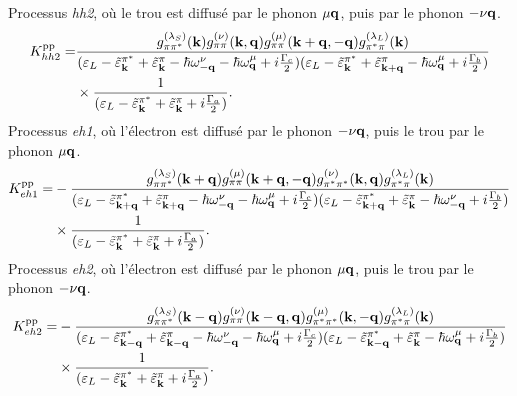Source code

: Processus \textit{hh2}, où le trou est diffusé par le phonon $\mu\mathbf{q}$, puis par le phonon $-\nu\mathbf{q}$.
\begin{equation}
    \begin{split}
    K_{hh2}^{\text{pp}} = &\frac{g^{(\lambda_S)}_{\pi\pi^*}(\mathbf{k})g^{(\nu)}_{\pi\pi}(\mathbf{k},\mathbf{q})g_{\pi\pi}^{(\mu)}(\mathbf{k}+\mathbf{q},-\mathbf{q})g_{\pi^*\pi}^{(\lambda_L)}(\mathbf{k})}{(\varepsilon_L-\tilde{\varepsilon}_{\mathbf{k}}^{\pi^*}+\tilde{\varepsilon}_{\mathbf{k}}^\pi-\hbar\omega_{-\mathbf{q}}^\nu-\hbar\omega_{\mathbf{q}}^\mu+i\frac{\Gamma_c}{2})(\varepsilon_L-\tilde{\varepsilon}_{\mathbf{k}}^{\pi^*}+\tilde{\varepsilon}_{\mathbf{k}+\mathbf{q}}^\pi-\hbar\omega_{\mathbf{q}}^\mu+i\frac{\Gamma_b}{2})}\\
    &\times\frac{1}{(\varepsilon_L-\tilde{\varepsilon}_{\mathbf{k}}^{\pi^*}+\tilde{\varepsilon}_{\mathbf{k}}^\pi+i\frac{\Gamma_a}{2})}.\label{eqn:pp_hh2}
    \end{split}
\end{equation}
Processus \textit{eh1}, où l'électron est diffusé par le phonon $-\nu\mathbf{q}$, puis le trou par le phonon $\mu\mathbf{q}$.
\begin{equation}
    \begin{split}
    K_{eh1}^{\text{pp}} = &-\frac{g^{(\lambda_S)}_{\pi\pi^*}(\mathbf{k}+\mathbf{q})g^{(\mu)}_{\pi\pi}(\mathbf{k}+\mathbf{q},-\mathbf{q})g_{\pi^*\pi^*}^{(\nu)}(\mathbf{k},\mathbf{q})g_{\pi^*\pi}^{(\lambda_L)}(\mathbf{k})}{(\varepsilon_L-\tilde{\varepsilon}_{\mathbf{k}+\mathbf{q}}^{\pi^*}+\tilde{\varepsilon}_{\mathbf{k}+\mathbf{q}}^\pi-\hbar\omega_{-\mathbf{q}}^\nu-\hbar\omega_{\mathbf{q}}^\mu+i\frac{\Gamma_c}{2})(\varepsilon_L-\tilde{\varepsilon}_{\mathbf{k}+\mathbf{q}}^{\pi^*}+\tilde{\varepsilon}_{\mathbf{k}}^\pi-\hbar\omega_{-\mathbf{q}}^\nu+i\frac{\Gamma_b}{2})}\\
    &\times\frac{1}{(\varepsilon_L-\tilde{\varepsilon}_{\mathbf{k}}^{\pi^*}+\tilde{\varepsilon}_{\mathbf{k}}^\pi+i\frac{\Gamma_a}{2})}.\label{eqn:pp_eh1}
    \end{split}
\end{equation}
Processus \textit{eh2}, où l'électron est diffusé par le phonon $\mu\mathbf{q}$, puis le trou par le phonon $-\nu\mathbf{q}$.
\begin{equation}
    \begin{split}
    K_{eh2}^{\text{pp}} = &-\frac{g^{(\lambda_S)}_{\pi\pi^*}(\mathbf{k}-\mathbf{q})g^{(\nu)}_{\pi\pi}(\mathbf{k}-\mathbf{q},\mathbf{q})g_{\pi^*\pi^*}^{(\mu)}(\mathbf{k},-\mathbf{q})g_{\pi^*\pi}^{(\lambda_L)}(\mathbf{k})}{(\varepsilon_L-\tilde{\varepsilon}_{\mathbf{k}-\mathbf{q}}^{\pi^*}+\tilde{\varepsilon}_{\mathbf{k}-\mathbf{q}}^\pi-\hbar\omega_{-\mathbf{q}}^\nu-\hbar\omega_{\mathbf{q}}^\mu+i\frac{\Gamma_c}{2})(\varepsilon_L-\tilde{\varepsilon}_{\mathbf{k}-\mathbf{q}}^{\pi^*}+\tilde{\varepsilon}_{\mathbf{k}}^\pi-\hbar\omega_{\mathbf{q}}^\mu+i\frac{\Gamma_b}{2})}\\
    &\times\frac{1}{(\varepsilon_L-\tilde{\varepsilon}_{\mathbf{k}}^{\pi^*}+\tilde{\varepsilon}_{\mathbf{k}}^\pi+i\frac{\Gamma_a}{2})}.\label{eqn:pp_eh2}
    \end{split}
\end{equation}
*-*-*
A single number is the whole answer here: how many lines of the material include "textit" as a word or string?

Result for this exercise: 3